▶ **DIRECTIONS FOR THIS TASK**:
Look for the word "author" in the records, and copy each line where it appears.

___

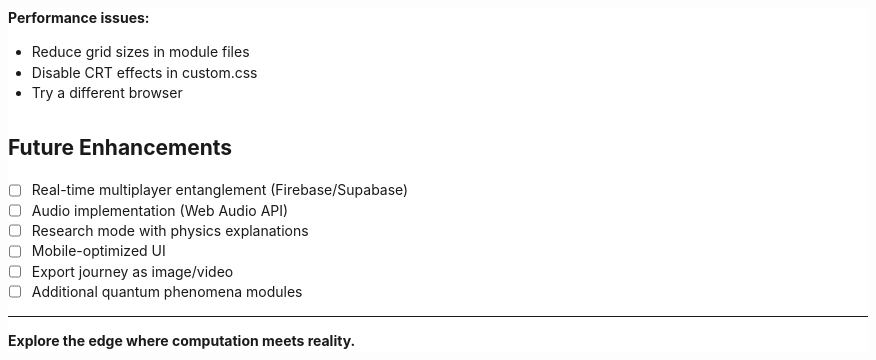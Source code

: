**Performance issues:**
- Reduce grid sizes in module files
- Disable CRT effects in custom.css
- Try a different browser

## Future Enhancements

- [ ] Real-time multiplayer entanglement (Firebase/Supabase)
- [ ] Audio implementation (Web Audio API)
- [ ] Research mode with physics explanations
- [ ] Mobile-optimized UI
- [ ] Export journey as image/video
- [ ] Additional quantum phenomena modules

---

**Explore the edge where computation meets reality.**
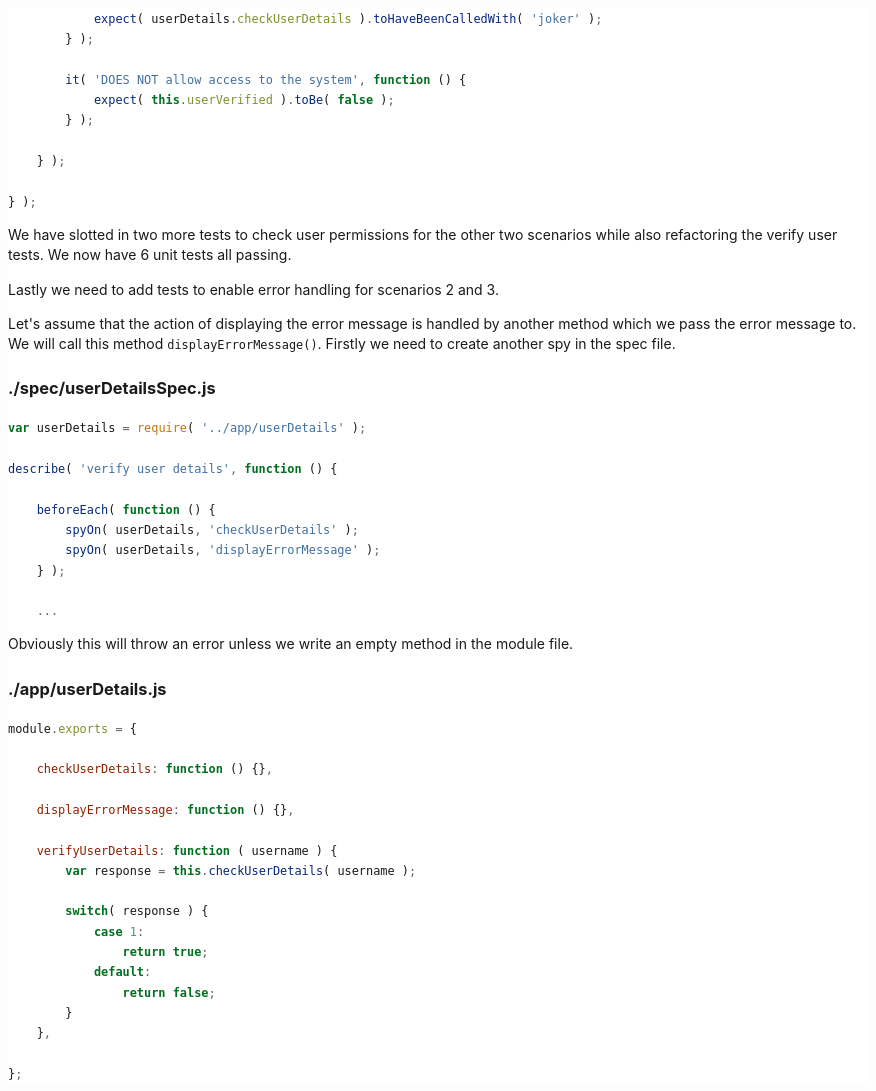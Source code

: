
 ```js
            expect( userDetails.checkUserDetails ).toHaveBeenCalledWith( 'joker' );
        } );

        it( 'DOES NOT allow access to the system', function () {
            expect( this.userVerified ).toBe( false );
        } );

    } );

} );

```

We have slotted in two more tests to check user permissions for the other two scenarios while also refactoring the verify user tests. We now have 6 unit tests all passing.

Lastly we need to add tests to enable error handling for scenarios 2 and 3.

Let's assume that the action of displaying the error message is handled by another method which we pass the error message to. We will call this method `displayErrorMessage()`. Firstly we need to create another spy in the spec file.

### ./spec/userDetailsSpec.js

```js
var userDetails = require( '../app/userDetails' );

describe( 'verify user details', function () {

    beforeEach( function () {
        spyOn( userDetails, 'checkUserDetails' );
        spyOn( userDetails, 'displayErrorMessage' );
    } );

    ...

```

Obviously this will throw an error unless we write an empty method in the module file.

### ./app/userDetails.js

```js
module.exports = {

    checkUserDetails: function () {},

    displayErrorMessage: function () {},

    verifyUserDetails: function ( username ) {
        var response = this.checkUserDetails( username );

        switch( response ) {
            case 1:
                return true;
            default:
                return false;
        }
    },

};
```
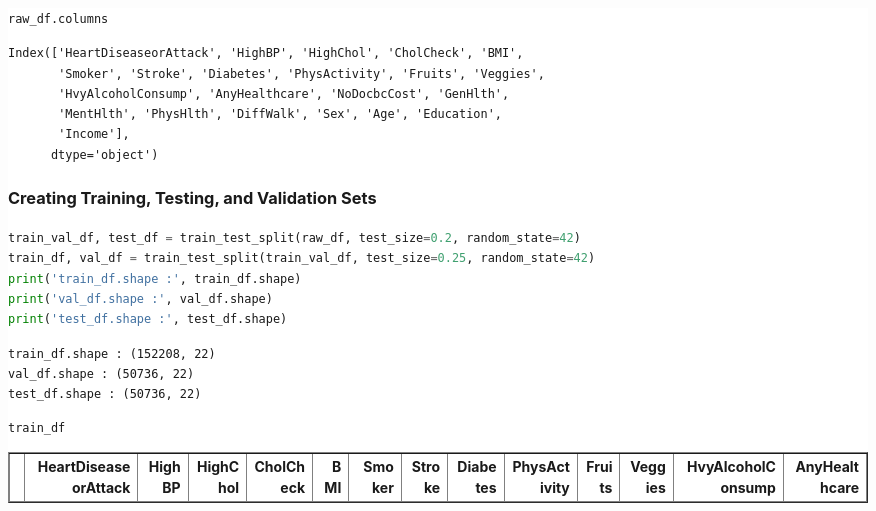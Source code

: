 


```python
raw_df.columns
```




    Index(['HeartDiseaseorAttack', 'HighBP', 'HighChol', 'CholCheck', 'BMI',
           'Smoker', 'Stroke', 'Diabetes', 'PhysActivity', 'Fruits', 'Veggies',
           'HvyAlcoholConsump', 'AnyHealthcare', 'NoDocbcCost', 'GenHlth',
           'MentHlth', 'PhysHlth', 'DiffWalk', 'Sex', 'Age', 'Education',
           'Income'],
          dtype='object')



### Creating Training, Testing, and Validation Sets


```python
train_val_df, test_df = train_test_split(raw_df, test_size=0.2, random_state=42)
train_df, val_df = train_test_split(train_val_df, test_size=0.25, random_state=42)
print('train_df.shape :', train_df.shape)
print('val_df.shape :', val_df.shape)
print('test_df.shape :', test_df.shape)
```

    train_df.shape : (152208, 22)
    val_df.shape : (50736, 22)
    test_df.shape : (50736, 22)
    


```python
train_df
```




<div>
<style scoped>
    .dataframe tbody tr th:only-of-type {
        vertical-align: middle;
    }

    .dataframe tbody tr th {
        vertical-align: top;
    }

    .dataframe thead th {
        text-align: right;
    }
</style>
<table border="1" class="dataframe">
  <thead>
    <tr style="text-align: right;">
      <th></th>
      <th>HeartDiseaseorAttack</th>
      <th>HighBP</th>
      <th>HighChol</th>
      <th>CholCheck</th>
      <th>BMI</th>
      <th>Smoker</th>
      <th>Stroke</th>
      <th>Diabetes</th>
      <th>PhysActivity</th>
      <th>Fruits</th>
      <th>Veggies</th>
      <th>HvyAlcoholConsump</th>
      <th>AnyHealthcare</th>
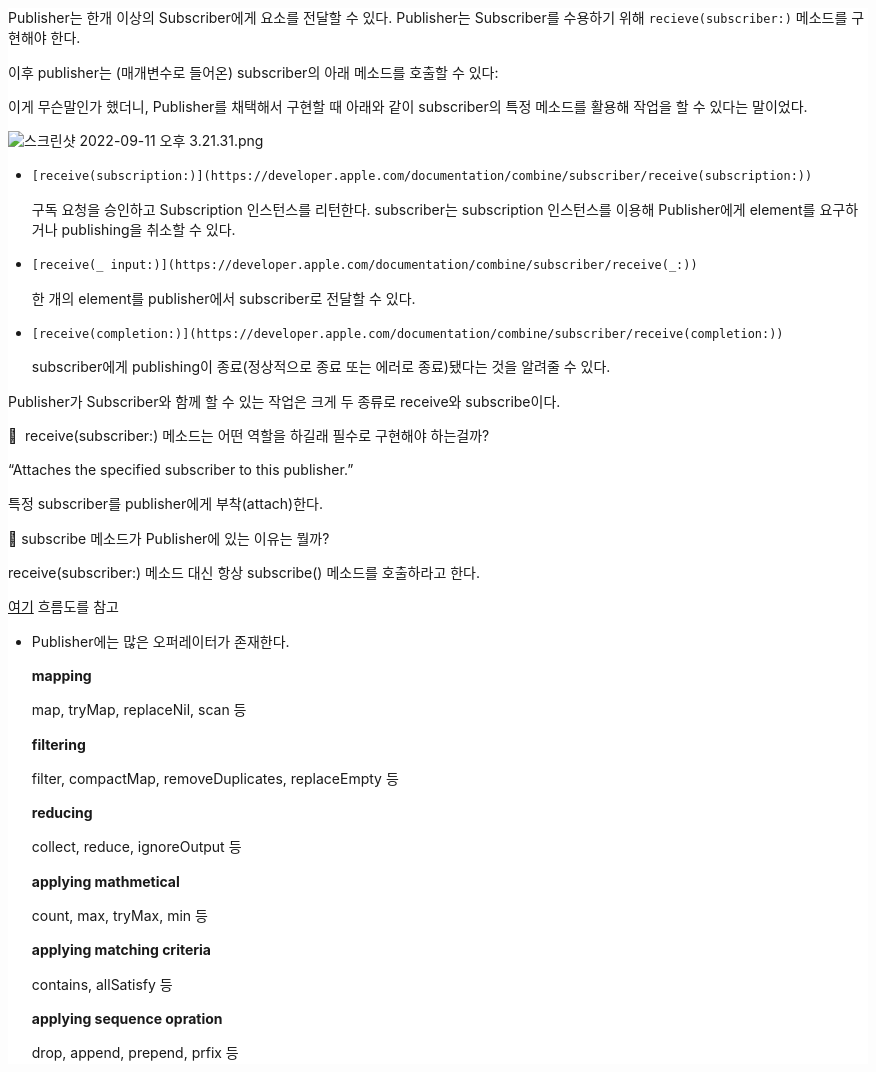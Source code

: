 Publisher는 한개 이상의 Subscriber에게 요소를 전달할 수 있다. Publisher는 Subscriber를 수용하기 위해 `recieve(subscriber:)` 메소드를 구현해야 한다.

이후 publisher는 (매개변수로 들어온) subscriber의 아래 메소드를 호출할 수 있다:

이게 무슨말인가 했더니, Publisher를 채택해서 구현할 때 아래와 같이 subscriber의 특정 메소드를 활용해 작업을 할 수 있다는 말이었다.

![스크린샷 2022-09-11 오후 3.21.31.png](https://s3-us-west-2.amazonaws.com/secure.notion-static.com/97a6a4db-3ce5-4d49-8512-dd2e9bf949af/%E1%84%89%E1%85%B3%E1%84%8F%E1%85%B3%E1%84%85%E1%85%B5%E1%86%AB%E1%84%89%E1%85%A3%E1%86%BA_2022-09-11_%E1%84%8B%E1%85%A9%E1%84%92%E1%85%AE_3.21.31.png)

- `[receive(subscription:)](https://developer.apple.com/documentation/combine/subscriber/receive(subscription:))`
    
    구독 요청을 승인하고 Subscription 인스턴스를 리턴한다. subscriber는 subscription 인스턴스를 이용해 Publisher에게 element를 요구하거나 publishing을 취소할 수 있다.
    
- `[receive(_ input:)](https://developer.apple.com/documentation/combine/subscriber/receive(_:))`
    
    한 개의 element를 publisher에서 subscriber로 전달할 수 있다.
    
- `[receive(completion:)](https://developer.apple.com/documentation/combine/subscriber/receive(completion:))`
    
    subscriber에게 publishing이 종료(정상적으로 종료 또는 에러로 종료)됐다는 것을 알려줄 수 있다.
    

Publisher가 Subscriber와 함께 할 수 있는 작업은 크게 두 종류로 receive와 subscribe이다.

🤔  receive(subscriber:) 메소드는 어떤 역할을 하길래 필수로 구현해야 하는걸까?

“Attaches the specified subscriber to this publisher.”

특정 subscriber를 publisher에게 부착(attach)한다.

🤔 subscribe 메소드가 Publisher에 있는 이유는 뭘까?

receive(subscriber:) 메소드 대신 항상 subscribe() 메소드를 호출하라고 한다. 

[여기](https://icksw.tistory.com/272) 흐름도를 참고

- Publisher에는 많은 오퍼레이터가 존재한다.
    
    **mapping**
    
    map, tryMap, replaceNil, scan 등
    
    **filtering**
    
    filter, compactMap, removeDuplicates, replaceEmpty 등
    
    **reducing**
    
    collect, reduce, ignoreOutput 등
    
    **applying mathmetical**
    
    count, max, tryMax, min 등
    
    **applying matching criteria**
    
    contains, allSatisfy 등
    
    **applying sequence opration**
    
    drop, append, prepend, prfix 등
    
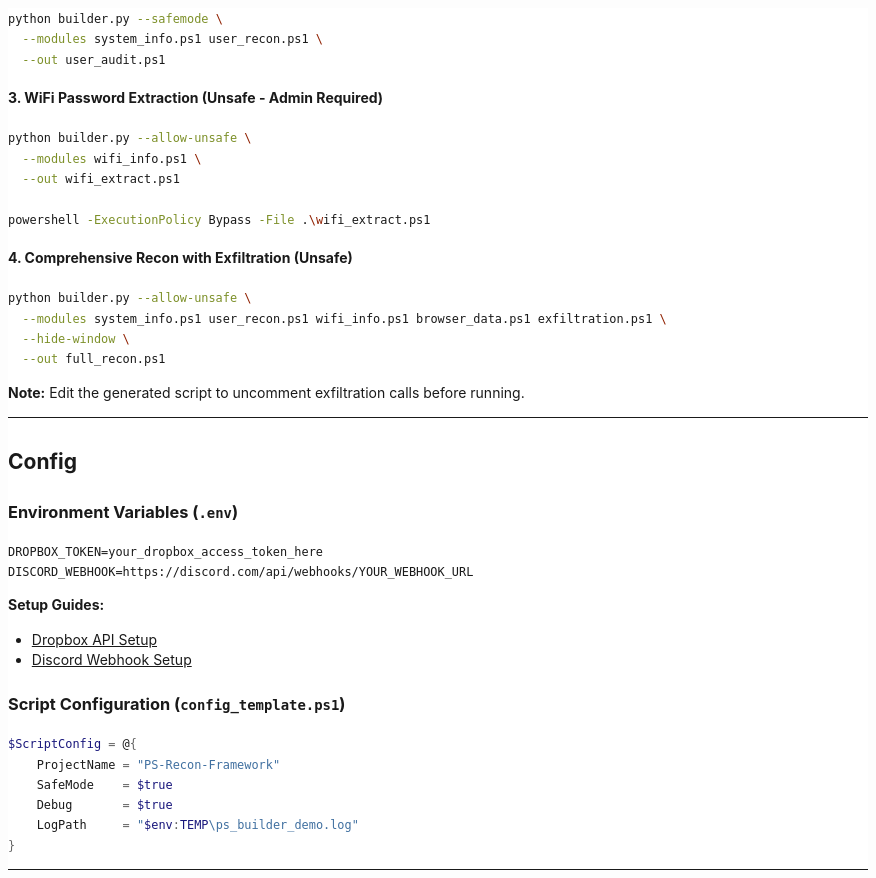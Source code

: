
 ```bash
python builder.py --safemode \
  --modules system_info.ps1 user_recon.ps1 \
  --out user_audit.ps1
```

#### 3. WiFi Password Extraction (Unsafe - Admin Required)

```bash
python builder.py --allow-unsafe \
  --modules wifi_info.ps1 \
  --out wifi_extract.ps1

powershell -ExecutionPolicy Bypass -File .\wifi_extract.ps1
```

#### 4. Comprehensive Recon with Exfiltration (Unsafe)

```bash
python builder.py --allow-unsafe \
  --modules system_info.ps1 user_recon.ps1 wifi_info.ps1 browser_data.ps1 exfiltration.ps1 \
  --hide-window \
  --out full_recon.ps1
```

**Note:** Edit the generated script to uncomment exfiltration calls before running.

---

## Config

### Environment Variables (`.env`)

```env
DROPBOX_TOKEN=your_dropbox_access_token_here
DISCORD_WEBHOOK=https://discord.com/api/webhooks/YOUR_WEBHOOK_URL
```

**Setup Guides:**
- [Dropbox API Setup](https://www.dropbox.com/developers/documentation)
- [Discord Webhook Setup](https://support.discord.com/hc/en-us/articles/228383668-Intro-to-Webhooks)

### Script Configuration (`config_template.ps1`)

```powershell
$ScriptConfig = @{
    ProjectName = "PS-Recon-Framework"
    SafeMode    = $true
    Debug       = $true
    LogPath     = "$env:TEMP\ps_builder_demo.log"
}
```

---
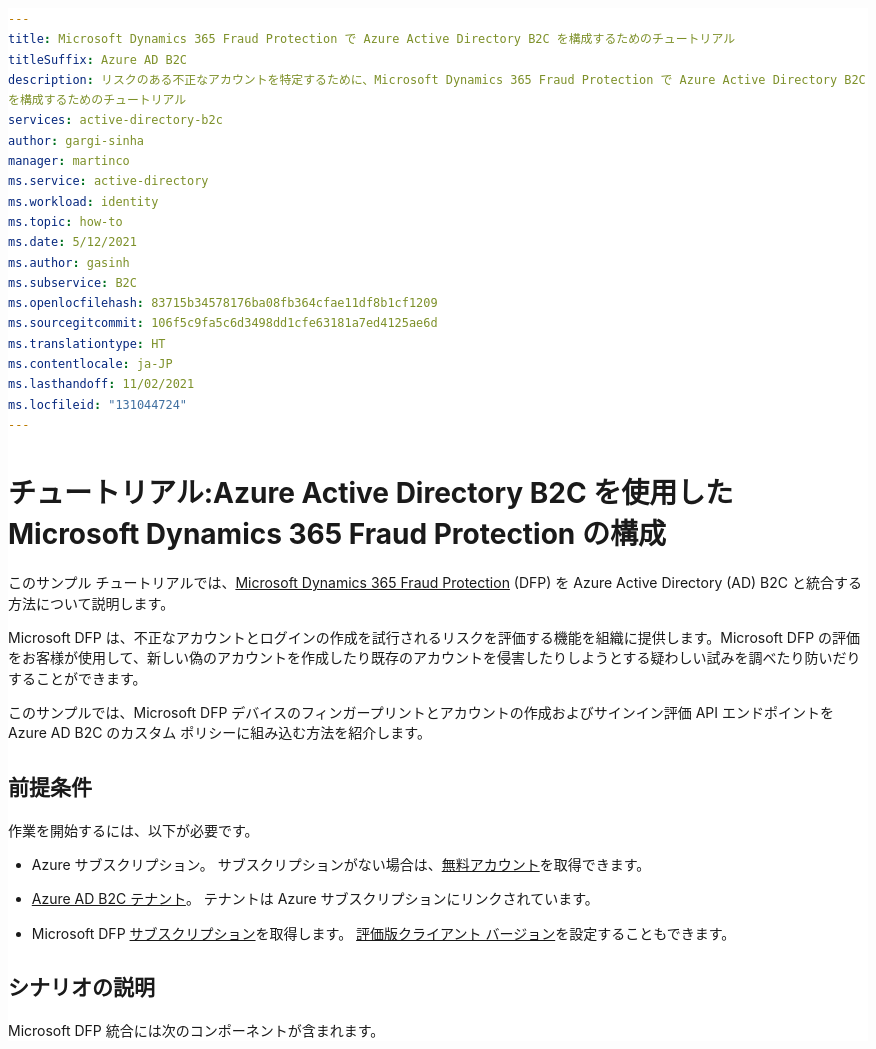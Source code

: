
 ```yaml
---
title: Microsoft Dynamics 365 Fraud Protection で Azure Active Directory B2C を構成するためのチュートリアル
titleSuffix: Azure AD B2C
description: リスクのある不正なアカウントを特定するために、Microsoft Dynamics 365 Fraud Protection で Azure Active Directory B2C を構成するためのチュートリアル
services: active-directory-b2c
author: gargi-sinha
manager: martinco
ms.service: active-directory
ms.workload: identity
ms.topic: how-to
ms.date: 5/12/2021
ms.author: gasinh
ms.subservice: B2C
ms.openlocfilehash: 83715b34578176ba08fb364cfae11df8b1cf1209
ms.sourcegitcommit: 106f5c9fa5c6d3498dd1cfe63181a7ed4125ae6d
ms.translationtype: HT
ms.contentlocale: ja-JP
ms.lasthandoff: 11/02/2021
ms.locfileid: "131044724"
---
```

# <a name="tutorial-configure-microsoft-dynamics-365-fraud-protection-with-azure-active-directory-b2c"></a>チュートリアル:Azure Active Directory B2C を使用した Microsoft Dynamics 365 Fraud Protection の構成

このサンプル チュートリアルでは、[Microsoft Dynamics 365 Fraud Protection](/dynamics365/fraud-protection/overview) (DFP) を Azure Active Directory (AD) B2C と統合する方法について説明します。

Microsoft DFP は、不正なアカウントとログインの作成を試行されるリスクを評価する機能を組織に提供します。Microsoft DFP の評価をお客様が使用して、新しい偽のアカウントを作成したり既存のアカウントを侵害したりしようとする疑わしい試みを調べたり防いだりすることができます。

このサンプルでは、Microsoft DFP デバイスのフィンガープリントとアカウントの作成およびサインイン評価 API エンドポイントを Azure AD B2C のカスタム ポリシーに組み込む方法を紹介します。

## <a name="prerequisites"></a>前提条件

作業を開始するには、以下が必要です。

- Azure サブスクリプション。 サブスクリプションがない場合は、[無料アカウント](https://azure.microsoft.com/free/)を取得できます。

- [Azure AD B2C テナント](./tutorial-create-tenant.md)。 テナントは Azure サブスクリプションにリンクされています。

- Microsoft DFP [サブスクリプション](https://dynamics.microsoft.com/pricing/#Sales)を取得します。 [評価版クライアント バージョン](https://dynamics.microsoft.com/ai/fraud-protection/signin/?RU=https%3A%2F%2Fdfp.microsoft.com%2Fsignin)を設定することもできます。

## <a name="scenario-description"></a>シナリオの説明

Microsoft DFP 統合には次のコンポーネントが含まれます。
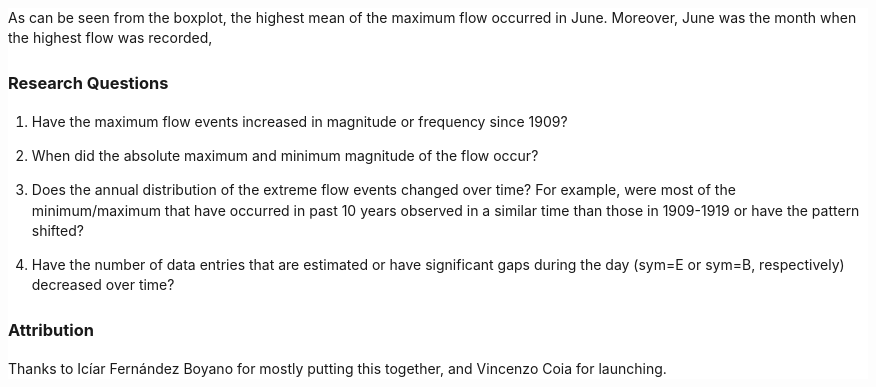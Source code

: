 As can be seen from the boxplot, the highest mean of the maximum flow
occurred in June. Moreover, June was the month when the highest flow was
recorded,

### Research Questions

1.  Have the maximum flow events increased in magnitude or frequency
    since 1909?

2.  When did the absolute maximum and minimum magnitude of the flow
    occur?

3.  Does the annual distribution of the extreme flow events changed over
    time? For example, were most of the minimum/maximum that have
    occurred in past 10 years observed in a similar time than those in
    1909-1919 or have the pattern shifted?

4.  Have the number of data entries that are estimated or have
    significant gaps during the day (sym=E or sym=B, respectively)
    decreased over time?

### Attribution

Thanks to Icíar Fernández Boyano for mostly putting this together, and
Vincenzo Coia for launching.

___

▶ **TASK OUTPUT**:
author: gargi-sinha
ms.author: gasinh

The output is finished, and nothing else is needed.